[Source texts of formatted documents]
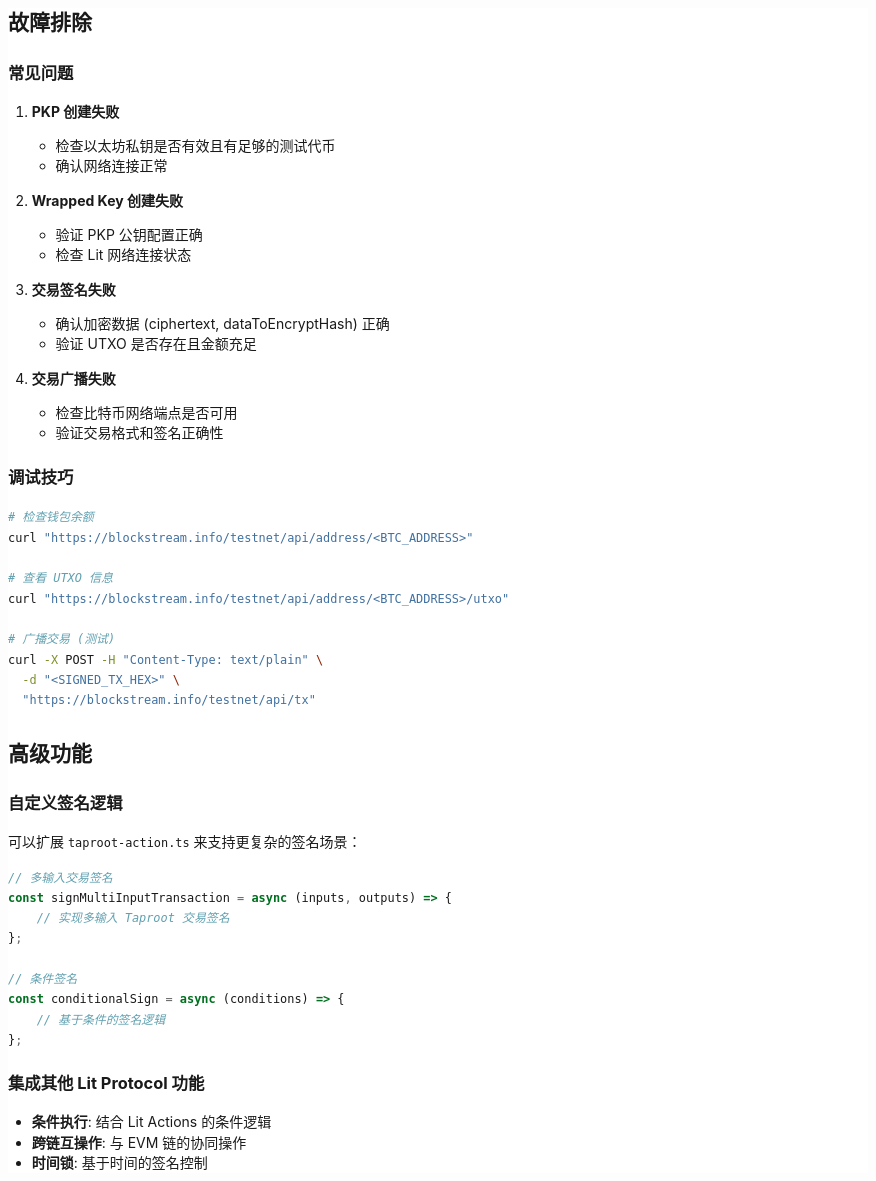 ## 故障排除

### 常见问题

1. **PKP 创建失败**
   - 检查以太坊私钥是否有效且有足够的测试代币
   - 确认网络连接正常

2. **Wrapped Key 创建失败**
   - 验证 PKP 公钥配置正确
   - 检查 Lit 网络连接状态

3. **交易签名失败**
   - 确认加密数据 (ciphertext, dataToEncryptHash) 正确
   - 验证 UTXO 是否存在且金额充足

4. **交易广播失败**
   - 检查比特币网络端点是否可用
   - 验证交易格式和签名正确性

### 调试技巧

```bash
# 检查钱包余额
curl "https://blockstream.info/testnet/api/address/<BTC_ADDRESS>"

# 查看 UTXO 信息
curl "https://blockstream.info/testnet/api/address/<BTC_ADDRESS>/utxo"

# 广播交易 (测试)
curl -X POST -H "Content-Type: text/plain" \
  -d "<SIGNED_TX_HEX>" \
  "https://blockstream.info/testnet/api/tx"
```

## 高级功能

### 自定义签名逻辑
可以扩展 `taproot-action.ts` 来支持更复杂的签名场景：

```typescript
// 多输入交易签名
const signMultiInputTransaction = async (inputs, outputs) => {
    // 实现多输入 Taproot 交易签名
};

// 条件签名
const conditionalSign = async (conditions) => {
    // 基于条件的签名逻辑
};
```

### 集成其他 Lit Protocol 功能
- **条件执行**: 结合 Lit Actions 的条件逻辑
- **跨链互操作**: 与 EVM 链的协同操作
- **时间锁**: 基于时间的签名控制
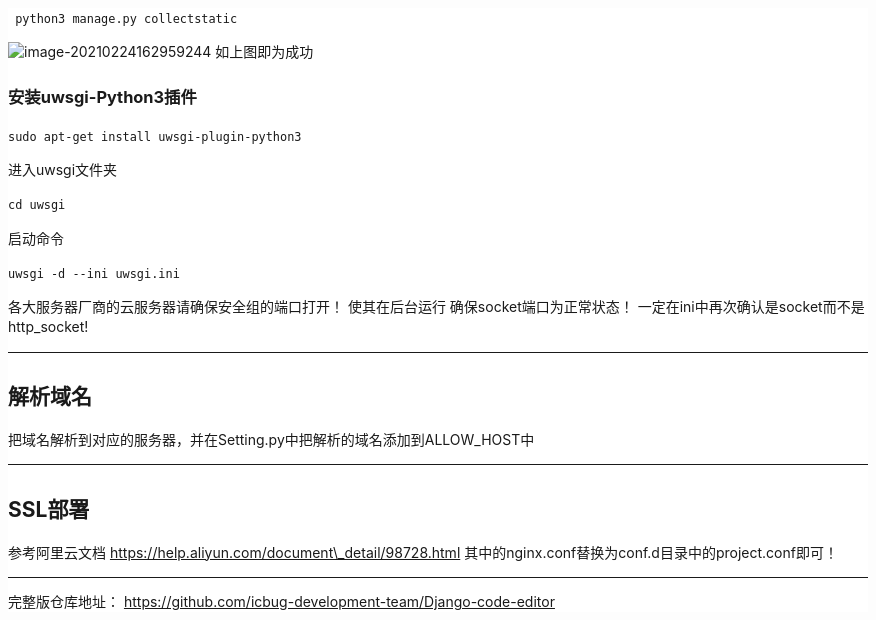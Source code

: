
 ```
 python3 manage.py collectstatic
```

![image-20210224162959244](https://img-1258624733.file.myqcloud.com/img/20210224163000.png) 如上图即为成功

### 安装uwsgi-Python3插件

```
sudo apt-get install uwsgi-plugin-python3
```

进入uwsgi文件夹

```
cd uwsgi
```

启动命令

```
uwsgi -d --ini uwsgi.ini
```

各大服务器厂商的云服务器请确保安全组的端口打开！ 使其在后台运行 确保socket端口为正常状态！ 一定在ini中再次确认是socket而不是http\_socket!

* * *

## 解析域名

把域名解析到对应的服务器，并在Setting.py中把解析的域名添加到ALLOW\_HOST中

* * *

## SSL部署

参考阿里云文档 https://help.aliyun.com/document\_detail/98728.html 其中的nginx.conf替换为conf.d目录中的project.conf即可！

* * *

完整版仓库地址： https://github.com/icbug-development-team/Django-code-editor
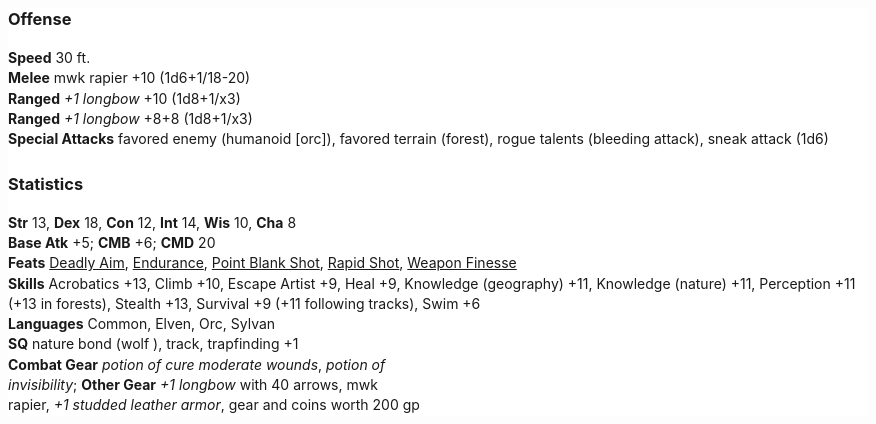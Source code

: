 ### Offense

**Speed** 30 ft.  
**Melee** mwk rapier +10 (1d6+1/18-20)  
**Ranged** _+1 longbow_ +10 (1d8+1/x3)  
**Ranged** _+1 longbow_ +8+8 (1d8+1/x3)  
**Special Attacks** favored enemy (humanoid \[orc\]), favored terrain (forest), rogue talents (bleeding attack), sneak attack (1d6)

### Statistics

**Str** 13, **Dex** 18, **Con** 12, **Int** 14, **Wis** 10, **Cha** 8  
**Base Atk** +5; **CMB** +6; **CMD** 20  
**Feats** [Deadly Aim](https://aonprd.com/FeatDisplay.aspx?ItemName=Deadly%20Aim), [Endurance](https://aonprd.com/FeatDisplay.aspx?ItemName=Endurance), [Point Blank Shot](https://aonprd.com/FeatDisplay.aspx?ItemName=Point%20Blank%20Shot), [Rapid Shot](https://aonprd.com/FeatDisplay.aspx?ItemName=Rapid%20Shot), [Weapon Finesse](https://aonprd.com/FeatDisplay.aspx?ItemName=Weapon%20Finesse)  
**Skills** Acrobatics +13, Climb +10, Escape Artist +9, Heal +9, Knowledge (geography) +11, Knowledge (nature) +11, Perception +11 (+13 in forests), Stealth +13, Survival +9 (+11 following tracks), Swim +6  
**Languages** Common, Elven, Orc, Sylvan  
**SQ** nature bond (wolf ), track, trapfinding +1  
**Combat Gear** _potion of cure moderate wounds_, _potion of  
invisibility_; **Other Gear** _+1 longbow_ with 40 arrows, mwk  
rapier, _+1 studded leather armor_, gear and coins worth 200 gp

TASK GOAL.
Of all the lines in the data above, show only those that hold the word "rapier".

OUTPUT OF THE TASK.
**Melee** mwk rapier +10 (1d6+1/18-20)  
rapier, _+1 studded leather armor_, gear and coins worth 200 gp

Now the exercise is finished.